• [TASK REQUIREMENTS]:
Find all lines below containing the string "subsubsection" and return them.

• [DATA SHOWN]:
:::::

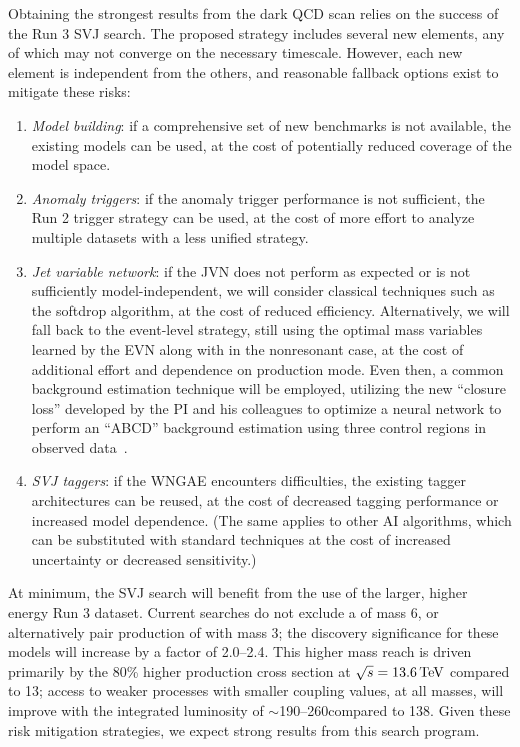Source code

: Obtaining the strongest results from the dark QCD scan relies on the success of the Run 3 SVJ search.
The proposed strategy includes several new elements, any of which may not converge on the necessary timescale.
However, each new element is independent from the others, and reasonable fallback options exist to mitigate these risks:
\begin{enumerate}
\item \textit{Model building}: if a comprehensive set of new benchmarks is not available, the existing models can be used, at the cost of potentially reduced coverage of the model space.
\item \textit{Anomaly triggers}: if the anomaly trigger performance is not sufficient, the Run 2 trigger strategy can be used, at the cost of more effort to analyze multiple datasets with a less unified strategy.
\item \textit{Jet variable network}: if the JVN does not perform as expected or is not sufficiently model-independent, we will consider classical techniques such as the softdrop algorithm, at the cost of reduced efficiency. Alternatively, we will fall back to the event-level strategy, still using the optimal mass variables learned by the EVN along with \ptmiss in the nonresonant case, at the cost of additional effort and dependence on production mode.
Even then, a common background estimation technique will be employed, utilizing the new ``closure loss'' developed by the PI and his colleagues
to optimize a neural network to perform an ``ABCD'' background estimation using three control regions in observed data~\cite{Crossman:2023aps}.
\item \textit{SVJ taggers}: if the WNGAE encounters difficulties, the existing tagger architectures can be reused, at the cost of decreased tagging performance or increased model dependence. (The same applies to other AI algorithms, which can be substituted with standard techniques at the cost of increased uncertainty or decreased sensitivity.)
\end{enumerate}
At minimum, the SVJ search will benefit from the use of the larger, higher energy Run 3 dataset.
Current searches do not exclude a \PZprime of mass 6\TeV, or alternatively pair production of \Pbifun with mass 3\TeV;
the discovery significance for these models will increase by a factor of 2.0--2.4.
This higher mass reach is driven primarily by the 80\% higher production cross section at $\sqrt{s}=13.6\,\text{Te\hspace{-.08em}V}$ compared to 13\TeV;
access to weaker processes with smaller coupling values, at all masses, will improve with the integrated luminosity of ${\sim}$190--260\fbinv compared to 138\fbinv.
Given these risk mitigation strategies, we expect strong results from this search program.
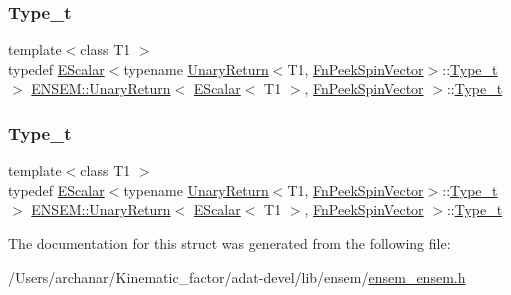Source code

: \subsubsection{\texorpdfstring{Type\_t}{Type\_t}\hspace{0.1cm}{\footnotesize\ttfamily [2/3]}}
{\footnotesize\ttfamily template$<$class T1 $>$ \\
typedef \mbox{\hyperlink{classENSEM_1_1EScalar}{E\+Scalar}}$<$typename \mbox{\hyperlink{structENSEM_1_1UnaryReturn}{Unary\+Return}}$<$T1, \mbox{\hyperlink{structENSEM_1_1FnPeekSpinVector}{Fn\+Peek\+Spin\+Vector}}$>$\+::\mbox{\hyperlink{structENSEM_1_1UnaryReturn_3_01EScalar_3_01T1_01_4_00_01FnPeekSpinVector_01_4_ab36dc210813249d571d0447c7da504ac}{Type\+\_\+t}}$>$ \mbox{\hyperlink{structENSEM_1_1UnaryReturn}{E\+N\+S\+E\+M\+::\+Unary\+Return}}$<$ \mbox{\hyperlink{classENSEM_1_1EScalar}{E\+Scalar}}$<$ T1 $>$, \mbox{\hyperlink{structENSEM_1_1FnPeekSpinVector}{Fn\+Peek\+Spin\+Vector}} $>$\+::\mbox{\hyperlink{structENSEM_1_1UnaryReturn_3_01EScalar_3_01T1_01_4_00_01FnPeekSpinVector_01_4_ab36dc210813249d571d0447c7da504ac}{Type\+\_\+t}}}

\mbox{\label{structENSEM_1_1UnaryReturn_3_01EScalar_3_01T1_01_4_00_01FnPeekSpinVector_01_4_ab36dc210813249d571d0447c7da504ac}} 
\subsubsection{\texorpdfstring{Type\_t}{Type\_t}\hspace{0.1cm}{\footnotesize\ttfamily [3/3]}}
{\footnotesize\ttfamily template$<$class T1 $>$ \\
typedef \mbox{\hyperlink{classENSEM_1_1EScalar}{E\+Scalar}}$<$typename \mbox{\hyperlink{structENSEM_1_1UnaryReturn}{Unary\+Return}}$<$T1, \mbox{\hyperlink{structENSEM_1_1FnPeekSpinVector}{Fn\+Peek\+Spin\+Vector}}$>$\+::\mbox{\hyperlink{structENSEM_1_1UnaryReturn_3_01EScalar_3_01T1_01_4_00_01FnPeekSpinVector_01_4_ab36dc210813249d571d0447c7da504ac}{Type\+\_\+t}}$>$ \mbox{\hyperlink{structENSEM_1_1UnaryReturn}{E\+N\+S\+E\+M\+::\+Unary\+Return}}$<$ \mbox{\hyperlink{classENSEM_1_1EScalar}{E\+Scalar}}$<$ T1 $>$, \mbox{\hyperlink{structENSEM_1_1FnPeekSpinVector}{Fn\+Peek\+Spin\+Vector}} $>$\+::\mbox{\hyperlink{structENSEM_1_1UnaryReturn_3_01EScalar_3_01T1_01_4_00_01FnPeekSpinVector_01_4_ab36dc210813249d571d0447c7da504ac}{Type\+\_\+t}}}



The documentation for this struct was generated from the following file\+:\begin{DoxyCompactItemize}
\item 
/\+Users/archanar/\+Kinematic\+\_\+factor/adat-\/devel/lib/ensem/\mbox{\hyperlink{adat-devel_2lib_2ensem_2ensem__ensem_8h}{ensem\+\_\+ensem.\+h}}\end{DoxyCompactItemize}
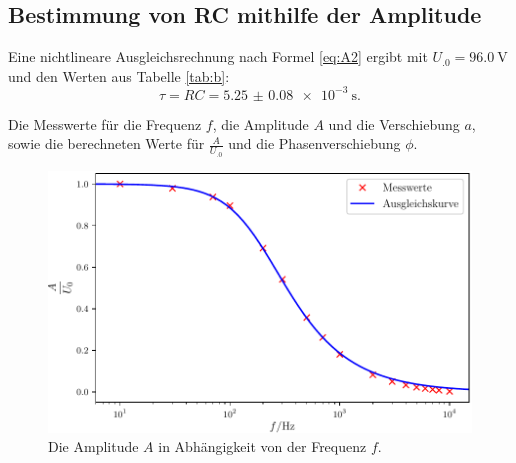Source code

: \subsection{Bestimmung von RC mithilfe der Amplitude}
\label{subsec:2}
Eine nichtlineare Ausgleichsrechnung nach Formel \eqref{eq:A2} ergibt mit $U_.0 = \SI{96.0}{\volt}$ und den Werten aus Tabelle \ref{tab:b}:
\[
\tau = RC = \SI{5.25(8)e-3}{\second}\text{.}
\]

\begin{table}
	\centering
	\caption{Die Messwerte für die Frequenz $f$, die Amplitude $A$ und die Verschiebung $a$, sowie die berechneten Werte für $\frac{A}{U_.0}$ und die Phasenverschiebung $\phi$.}
	
	\label{tab:b}
\end{table}

\begin{figure}
	\centering
	\includegraphics[width=\linewidth-100pt,height=\textheight-100pt,keepaspectratio]{content/images/Graph2.pdf}
	\caption{Die Amplitude $A$ in Abhängigkeit von der Frequenz $f$.}
	\label{fig:Graph2}
\end{figure}


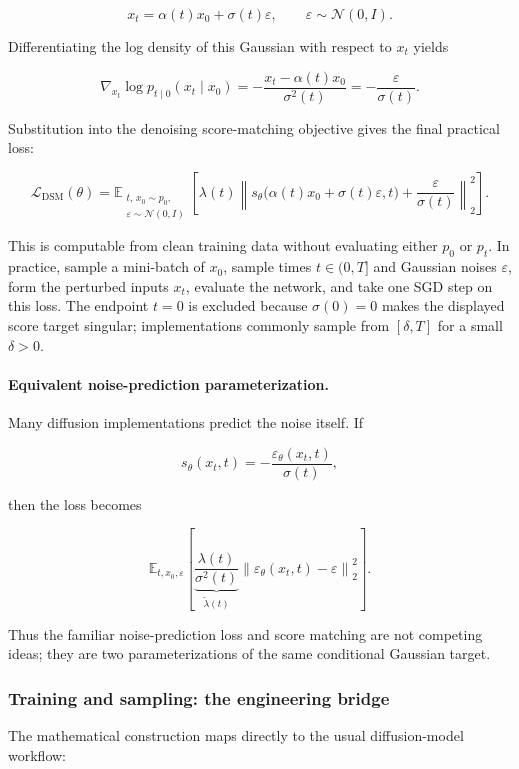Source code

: \documentclass[11pt,a4paper]{article}
\theoremstyle{definition}
\begin{document}
\[
x_t=\alpha(t)x_0+\sigma(t)\varepsilon,
\qquad
\varepsilon\sim\mathcal{N}(0,I).
\]

Differentiating the log density of this Gaussian with respect to $x_t$ yields

\[
\nabla_{x_t}\log p_{t\mid 0}(x_t\mid x_0)
=-\frac{x_t-\alpha(t)x_0}{\sigma^2(t)}
=-\frac{\varepsilon}{\sigma(t)}.
\]

Substitution into the denoising score-matching objective gives the final practical loss:

\[
\mathcal{L}_{\mathrm{DSM}}(\theta)
= \mathbb{E}_{\substack{t,\,x_0\sim p_0,\\ \varepsilon\sim\mathcal{N}(0,I)}}
\left[
\lambda(t)
\left\|
s_\theta\bigl(\alpha(t)x_0+\sigma(t)\varepsilon,t\bigr)
+\frac{\varepsilon}{\sigma(t)}
\right\|_2^2
\right].
\]

This is computable from clean training data without evaluating either $p_0$ or $p_t$. In practice, sample a mini-batch of $x_0$, sample times $t\in(0,T]$ and Gaussian noises $\varepsilon$, form the perturbed inputs $x_t$, evaluate the network, and take one SGD step on this loss. The endpoint $t=0$ is excluded because $\sigma(0)=0$ makes the displayed score target singular; implementations commonly sample from $[\delta,T]$ for a small $\delta>0$.

\paragraph{Equivalent noise-prediction parameterization.}
Many diffusion implementations predict the noise itself. If

\[
s_\theta(x_t,t)=-\frac{\varepsilon_\theta(x_t,t)}{\sigma(t)},
\]

then the loss becomes

\[
\mathbb{E}_{t,x_0,\varepsilon}
\left[
\underbrace{\frac{\lambda(t)}{\sigma^2(t)}}_{\widetilde{\lambda}(t)}
\left\|\varepsilon_\theta(x_t,t)-\varepsilon\right\|_2^2
\right].
\]

Thus the familiar noise-prediction loss and score matching are not competing ideas; they are two parameterizations of the same conditional Gaussian target.

\subsubsection{Training and sampling: the engineering bridge}

The mathematical construction maps directly to the usual diffusion-model workflow:
\end{document}
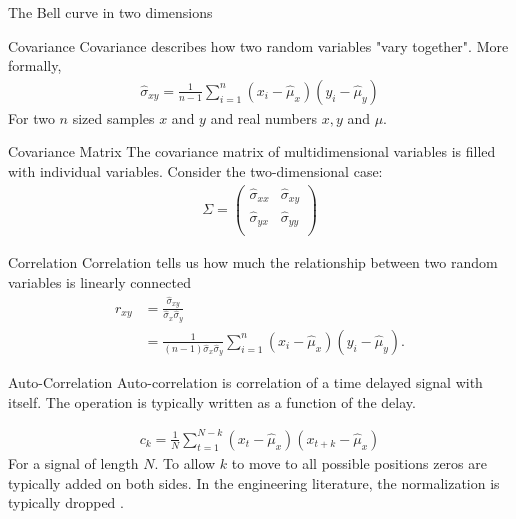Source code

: \documentclass{beamer}
\begin{document}
    \begin{frame}{The Bell curve in two dimensions}
      
    \end{frame}

    \begin{frame}{Covariance}
      Covariance describes how two random variables "vary together"\cite{haslwanter2016introduction}.
      More formally,
      \begin{align}
      \hat{\sigma}_{xy} = \frac{1}{n - 1}\sum_{i=1}^n (x_i - \hat{\mu}_x)(y_i - \hat{\mu}_y)
      \end{align}
      For two $n$ sized samples $x$ and $y$ and real numbers $x,y$ and $\mu$.
    \end{frame}

    \begin{frame}{Covariance Matrix}
      The covariance matrix of multidimensional variables is filled with individual variables.
      Consider the two-dimensional case:
      \begin{align}
        \Sigma = \begin{pmatrix}
          \hat{\sigma}_{xx} & \hat{\sigma}_{xy} \\
          \hat{\sigma}_{yx} & \hat{\sigma}_{yy} \\
        \end{pmatrix}
      \end{align}

    \end{frame}


    \begin{frame}{Correlation}
    Correlation tells us how much the relationship between two random variables is linearly connected
    \cite{haslwanter2016introduction}
    \begin{align}
      r_{xy} & = \frac{\hat{\sigma}_{xy}}{\hat{\sigma}_x \hat{\sigma}_y} \\
             & = \frac{1}{{(n-1)} \hat{\sigma}_x \hat{\sigma}_y} \sum_{i=1}^{n} (x_i - \hat{\mu}_x)(y_i - \hat{\mu}_y).
    \end{align}
  
  \end{frame}

    \begin{frame}{Auto-Correlation}
      Auto-correlation \cite{haslwanter2016introduction} is correlation of a time delayed signal with itself.
      The operation is typically written as a function of the delay.

      \begin{align}
        c_{k} = \frac{1}{N}\sum_{t=1}^{N-k} (x_t - \hat{\mu}_x)(x_{t + k} - \hat{\mu}_x)
      \end{align}
      For a signal of length $N$. To allow $k$ to move to all possible positions zeros are typically added
      on both sides.
      In the engineering literature, the normalization is typically dropped \cite{haslwanter2016introduction}.

    \end{frame}
\end{document}
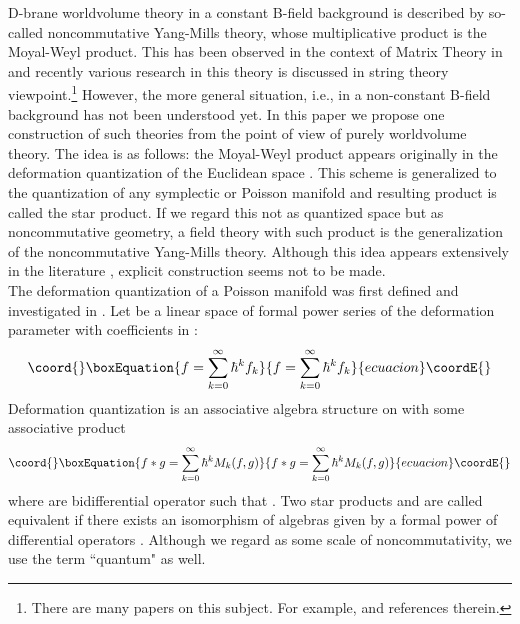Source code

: \documentclass[10pt,a4paper]{article}
\def\h{\hbar}
\begin{document}
D-brane worldvolume theory in a constant B-field background is described by so-called noncommutative Yang-Mills theory, whose multiplicative product is the Moyal-Weyl product. This has been observed in the context of Matrix Theory in \cite{CDS}\cite{DH} and recently various research in this theory is discussed in string theory viewpoint.\footnote{
There are many papers on this subject. For example, \cite{SW}\cite{ALL} and references therein.
} However, the more general situation, i.e., in a non-constant B-field background has not been understood yet. In this paper we propose one construction of such theories from the point of view of purely worldvolume theory. The idea is as follows: the Moyal-Weyl product appears originally in the deformation quantization of the Euclidean space \coordHE{}. This scheme is generalized to the quantization of any symplectic or Poisson manifold and resulting product is called the star product. If we regard this not as quantized space but as noncommutative geometry, a field theory with such product is the generalization of the noncommutative Yang-Mills theory. Although this idea appears extensively in the literature \cite{HGC}, explicit construction seems not to be made.\\


The deformation quantization of a Poisson manifold \coordHE{} was first defined and investigated in \cite{Ko}.  Let \myHighlight{$Z=C^\infty(M)[[\h]]$}\coordHE{} be a linear space of formal power series of the deformation parameter \myHighlight{$\h$}\coordHE{} with coefficients in \coordHE{}:
\begin{equation}\coord{}\boxEquation{
 f=\sum_{k=0}^\infty\h^kf_k
}{
 f=\sum_{k=0}^\infty\h^kf_k
}{ecuacion}\coordE{}\end{equation}
Deformation quantization is an associative algebra structure on \coordHE{} with some associative product \myHighlight{$*$}\coordHE{}
\begin{equation}\coord{}\boxEquation{
 f*g=\sum_{k=0}^\infty \h^k M_k(f,g)
}{
 f*g=\sum_{k=0}^\infty \h^k M_k(f,g)
}{ecuacion}\coordE{}\end{equation}
where \coordHE{} are bidifferential operator such that \coordHE{}. Two star products \coordHE{} and  \coordHE{} are called equivalent if there exists an isomorphism of algebras \coordHE{} given by a formal power of differential operators \myHighlight{$T=T_0+\h T_1+\cdots$}\coordHE{}. Although we regard \myHighlight{$\h$}\coordHE{} as some scale of noncommutativity, we use the term ``quantum" as well. \\
\end{document}
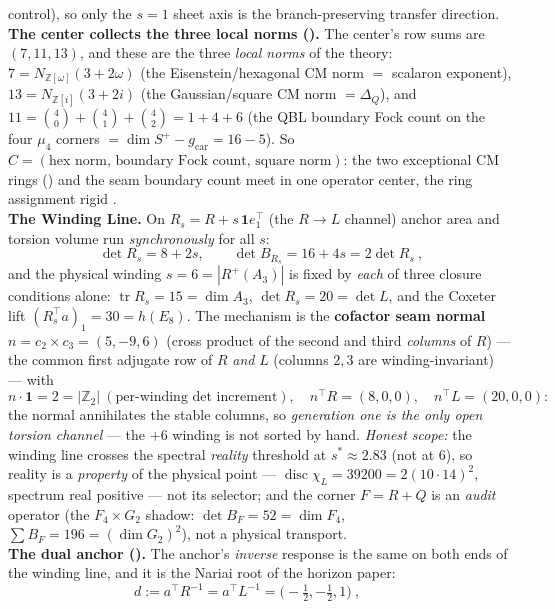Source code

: \documentclass[11pt,a4paper]{article}
\newcommand{\gcar}{g_{\mathrm{car}}}
\newcommand{\Z}{\mathbb{Z}}
\theoremstyle{definition}
\begin{document}
\begin{winbox}
control), so only the $s{=}1$ sheet axis is the branch-preserving transfer direction.
\smallskip\\
\noindent\textbf{The center collects the three local norms ().} The
center's row sums are $(7,11,13)$, and these are the three \emph{local norms} of the theory:
$7=N_{\mathbb Z[\omega]}(3{+}2\omega)$ (the Eisenstein/hexagonal CM norm $=$ scalaron exponent),
$13=N_{\mathbb Z[i]}(3{+}2i)$ (the Gaussian/square CM norm $=\Delta_Q$), and
$11=\binom40{+}\binom41{+}\binom42=1{+}4{+}6$ (the QBL boundary Fock count on the four $\mu_4$ corners
$=\dim S^+{-}\gcar=16{-}5$). So $C=(\text{hex norm},\,\text{boundary Fock count},\,\text{square norm})$: the
two exceptional CM rings () and the seam boundary count meet in one operator
center, the ring assignment rigid \mE.
\smallskip\\
\noindent\textbf{The Winding Line.} On $R_s=R+s\,\mathbf 1e_1^\top$ (the $R\to L$ channel) anchor area and
torsion volume run \emph{synchronously} for all $s$:
\[
  \boxed{\ \det R_s=8+2s,\qquad \det B_{R_s}=16+4s=2\det R_s\ },
\]
and the physical winding $s=6=|R^+(A_3)|$ is fixed by \emph{each} of three closure conditions alone:
$\operatorname{tr}R_s=15=\dim A_3$, $\det R_s=20=\det L$, and the Coxeter lift $(R_s^\top a)_1=30=h(E_8)$.
The mechanism is the \textbf{cofactor seam normal} $n=c_2{\times}c_3=(5,-9,6)$ (cross product of the
second and third \emph{columns} of $R$) --- the common first adjugate row of $R$ \emph{and} $L$ (columns
$2,3$ are winding-invariant) --- with
\[
  n\cdot\mathbf 1=2=|\Z_2|\ (\text{per-winding det increment}),\quad
  n^\top R=(8,0,0),\quad n^\top L=(20,0,0):
\]
the normal annihilates the stable columns, so \emph{generation one is the only open torsion channel} ---
the $+6$ winding is not sorted by hand. \emph{Honest scope:} the winding line crosses the spectral
\emph{reality} threshold at $s^*\!\approx\!2.83$ (not at $6$), so reality is a \emph{property} of the
physical point --- $\operatorname{disc}\chi_L=39200=2(10\cdot14)^2$, spectrum real positive --- not its
selector; and the corner $F=R{+}Q$ is an \emph{audit} operator (the $F_4{\times}G_2$ shadow:
$\det B_F=52=\dim F_4$, $\sum B_F=196=(\dim G_2)^2$), not a physical transport.
\smallskip\\
\noindent\textbf{The dual anchor ().} The anchor's \emph{inverse} response is the
same on both ends of the winding line, and it is the Nariai root of the horizon paper:
\[
  \boxed{\ d:=a^\top R^{-1}=a^\top L^{-1}=\bigl(-\tfrac12,-\tfrac12,1\bigr)\ },\qquad
\]
\end{winbox}
\end{document}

:::::

• [RESPONSE AREA]:
: \subsubsection{\texorpdfstring{Type\_t}{Type\_t}\hspace{0.1cm}{\footnotesize\ttfamily [2/3]}}
\subsubsection{\texorpdfstring{Type\_t}{Type\_t}\hspace{0.1cm}{\footnotesize\ttfamily [3/3]}}
\subsubsection{Training and sampling: the engineering bridge}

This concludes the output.